The Heart of the Program
Throughout the Enki Teacher Training Program, we are working with the underlying skills of embodiment and invocation. Why? In a nutshell, we cannot teach experientially if we, ourselves, are not inside the experience (embodiment) and manifesting the experience itself (invocation). This requires extensive work with movement, speech, music, the visual arts, and rhythms. Therefore, work with the principles outlined below, runs through the entire program.
When something touches us deeply we often say, “It really moved me.” Why? Why is it that our deepest feelings are somehow connected to movement? Perhaps it is because movement is the first sense to develop in the womb and remains an active ground of learning throughout our lives. Through the body we take in, process and express all that lies outside us and within. For both child and adult, movement is central to finding inner balance.

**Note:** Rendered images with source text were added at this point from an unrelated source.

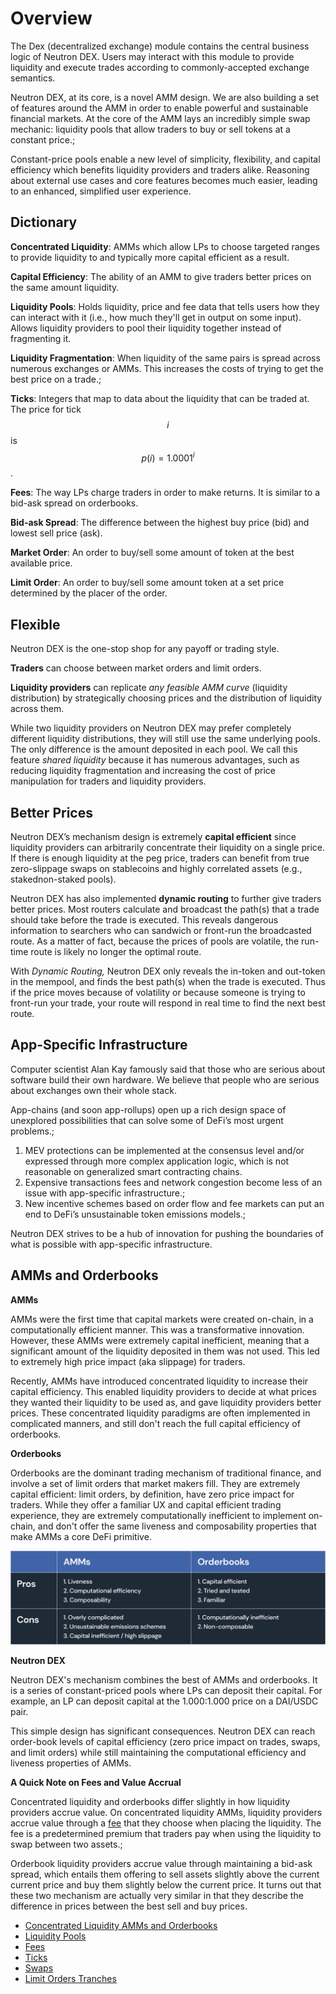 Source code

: # Overview

The Dex (decentralized exchange) module contains the central business logic of Neutron DEX. Users may interact with this module to provide liquidity and execute trades according to commonly-accepted exchange semantics.

Neutron DEX, at its core, is a novel AMM design. We are also building a set of features around the AMM in order to enable powerful and sustainable financial markets. At the core of the AMM lays an incredibly simple swap mechanic: liquidity pools that allow traders to buy or sell tokens at a constant price.;

Constant-price pools enable a new level of simplicity, flexibility, and capital efficiency which benefits liquidity providers and traders alike. Reasoning about external use cases and core features becomes much easier, leading to an enhanced, simplified user experience.

## Dictionary


**Concentrated Liquidity**: AMMs which allow LPs to choose targeted ranges to provide liquidity to and typically more capital efficient as a result.

**Capital Efficiency**: The ability of an AMM to give traders better prices on the same amount liquidity.

**Liquidity Pools**: Holds liquidity, price and fee data that tells users how they can interact with it (i.e., how much they'll get in output on some input). Allows liquidity providers to pool their liquidity together instead of fragmenting it.

**Liquidity Fragmentation**: When liquidity of the same pairs is spread across numerous exchanges or AMMs. This increases the costs of trying to get the best price on a trade.;

**Ticks**: Integers that map to data about the liquidity that can be traded at. The price for tick $$i$$ is $$p(i) = 1.0001^{i}$$.

**Fees**: The way LPs charge traders in order to make returns. It is similar to a bid-ask spread on orderbooks.

**Bid-ask Spread**: The difference between the highest buy price (bid) and lowest sell price (ask).

**Market Order**: An order to buy/sell some amount of token at the best available price.

**Limit Order**: An order to buy/sell some amount token at a set price determined by the placer of the order.

## **Flexible**

Neutron DEX is the one-stop shop for any payoff or trading style.

**Traders** can choose between market orders and limit orders.

**Liquidity providers** can replicate _any feasible AMM curve_ (liquidity distribution) by strategically choosing prices and the distribution of liquidity across them.

While two liquidity providers on Neutron DEX may prefer completely different liquidity distributions, they will still use the same underlying pools. The only difference is the amount deposited in each pool. We call this feature _shared liquidity_ because it has numerous advantages, such as reducing liquidity fragmentation and increasing the cost of price manipulation for traders and liquidity providers.

## **Better Prices**

Neutron DEX’s mechanism design is extremely **capital efficient** since liquidity providers can arbitrarily concentrate their liquidity on a single price. If there is enough liquidity at the peg price, traders can benefit from true zero-slippage swaps on stablecoins and highly correlated assets (e.g., stakednon-staked pools).

Neutron DEX has also implemented **dynamic routing** to further give traders better prices. Most routers calculate and broadcast the path(s) that a trade should take before the trade is executed. This reveals dangerous information to searchers who can sandwich or front-run the broadcasted route. As a matter of fact, because the prices of pools are volatile, the run-time route is likely no longer the optimal route.

With _Dynamic Routing,_ Neutron DEX only reveals the in-token and out-token in the mempool, and finds the best path(s) when the trade is executed. Thus if the price moves because of volatility or because someone is trying to front-run your trade, your route will respond in real time to find the next best route.

## App-Specific Infrastructure

Computer scientist Alan Kay famously said that those who are serious about software build their own hardware. We believe that people who are serious about exchanges own their whole stack.

App-chains (and soon app-rollups) open up a rich design space of unexplored possibilities that can solve some of DeFi’s most urgent problems.;

1. MEV protections can be implemented at the consensus level and/or expressed through more complex application logic, which is not reasonable on generalized smart contracting chains.
2. Expensive transactions fees and network congestion become less of an issue with app-specific infrastructure.;
3. New incentive schemes based on order flow and fee markets can put an end to DeFi’s unsustainable token emissions models.;

Neutron DEX strives to be a hub of innovation for pushing the boundaries of what is possible with app-specific infrastructure.


## AMMs and Orderbooks

**AMMs**

AMMs were the first time that capital markets were created on-chain, in a computationally efficient manner. This was a transformative innovation. However, these AMMs were extremely capital inefficient, meaning that a significant amount of the liquidity deposited in them was not used. This led to extremely high price impact (aka slippage) for traders.

Recently, AMMs have introduced concentrated liquidity to increase their capital efficiency. This enabled liquidity providers to decide at what prices they wanted their liquidity to be used as, and gave liquidity providers better prices. These concentrated liquidity paradigms are often implemented in complicated manners, and still don't reach the full capital efficiency of orderbooks.


**Orderbooks**

Orderbooks are the dominant trading mechanism of traditional finance, and involve a set of limit orders that market makers fill. They are extremely capital efficient: limit orders, by definition, have zero price impact for traders. While they offer a familiar UX and capital efficient trading experience, they are extremely computationally inefficient to implement on-chain, and don't offer the same liveness and composability properties that make AMMs a core DeFi primitive.

![A summary of the pros and cons of AMMs and orderbooks](/img/Dual_Chart_bg.png)

**Neutron DEX**

Neutron DEX's mechanism combines the best of AMMs and orderbooks. It is a series of constant-priced pools where LPs can deposit their capital. For example, an LP can deposit capital at the 1.000:1.000 price on a DAI/USDC pair.

This simple design has significant consequences. Neutron DEX can reach order-book levels of capital efficiency (zero price impact on trades, swaps, and limit orders) while still maintaining the computational efficiency and liveness properties of AMMs.


**A Quick Note on Fees and Value Accrual**

Concentrated liquidity and orderbooks differ slightly in how liquidity providers accrue value. On concentrated liquidity AMMs, liquidity providers accrue value through a [fee](neutron/modules/dex/overview#fees) that they choose when placing the liquidity. The fee is a predetermined premium that traders pay when using the liquidity to swap between two assets.;

Orderbook liquidity providers accrue value through maintaining a bid-ask spread, which entails them offering to sell assets slightly above the current current price and buy them slightly below the current price. It turns out that these two mechanism are actually very similar in that they describe the difference in prices between the best sell and buy prices.

* [Concentrated Liquidity AMMs and Orderbooks](docs/neutron/modules/dex/overview/concepts/amms-and-orderbooks.md)
* [Liquidity Pools](docs/neutron/modules/dex/overview/concepts/liquidity-pools.md)
* [Fees](docs/neutron/modules/dex/overview/concepts/fees.md)
* [Ticks](docs/neutron/modules/dex/overview/concepts/ticks.md)
* [Swaps](docs/neutron/modules/dex/overview/concepts/swaps.md)
* [Limit Orders Tranches](docs/neutron/modules/dex/overview/concepts/limit-order-tranches.md)
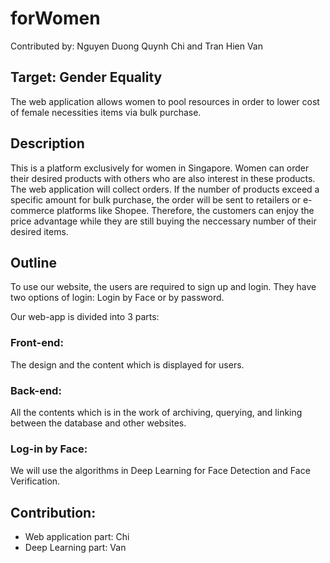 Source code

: # forWomen
Contributed by: Nguyen Duong Quynh Chi and Tran Hien Van
## Target: Gender Equality
The web application allows women to pool resources in order to lower cost of female necessities items via bulk purchase.

## Description
This is a platform exclusively for women in Singapore. Women can order their desired products with others who are also interest in these products. The web application will collect orders. If the number of products exceed a specific amount for bulk purchase, the order will be sent to retailers or e-commerce platforms like Shopee. Therefore, the customers can enjoy the price advantage while they are still buying the neccessary number of their desired items.

## Outline
To use our website, the users are required to sign up and login. They have two options of login: Login by Face or by password.

Our web-app is divided into 3 parts:

### Front-end: 
The design and the content which is displayed for users.
### Back-end: 
All the contents which is in the work of archiving, querying, and linking between the database and other websites.
### Log-in by Face: 
We will use the algorithms in Deep Learning for Face Detection and Face Verification.

## Contribution:
- Web application part: Chi
- Deep Learning part: Van
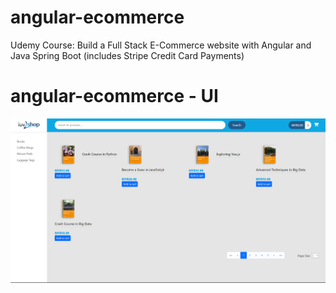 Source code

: # angular-ecommerce

Udemy Course: Build a Full Stack E-Commerce website with Angular and Java Spring Boot (includes Stripe Credit Card Payments)

# angular-ecommerce - UI

![Logo](images/main_ui.png)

In both our live-online courses and in our inperson intensives, students participate in a number of different movement experiences, including: simple movement patterns and exercises to discover their own strengths and blockages; work with reflex and sensory integration; developmental movement sequences to gain direct experience of the processes of child development; structured movements to explore different spatial planes and the human characteristics and emotional/perceptual qualities sparked in eac; and Contact Improvisation to experience different ways of relating to others and the world around us. This work will bring participants into an active relationship with their own movement and deepen their understanding of themselves. In turn, they will gain first hand knowledge of the growing child, coming to share his experience through movement.
Speech is central to all teaching. It is part of every interaction we have, even if we are silent.
Looking at the ancient oral traditions and at great speeches, poetry and drama throughout history, we see that speech can be a powerful, creative force. However, the great majority of speech today is superficial, dishonest and all too often destructive. We hear of “mixed messages” or “speaking with forked tongue” and turn to a person’s body language to know what he is really saying.
This work focuses on awareness of speech-sound, tone, rhythm, and silence. Working with movement, gesture and imagery, we will learn how to speak in an integrated and genuine manner. This will help us to talk with the children, not at them.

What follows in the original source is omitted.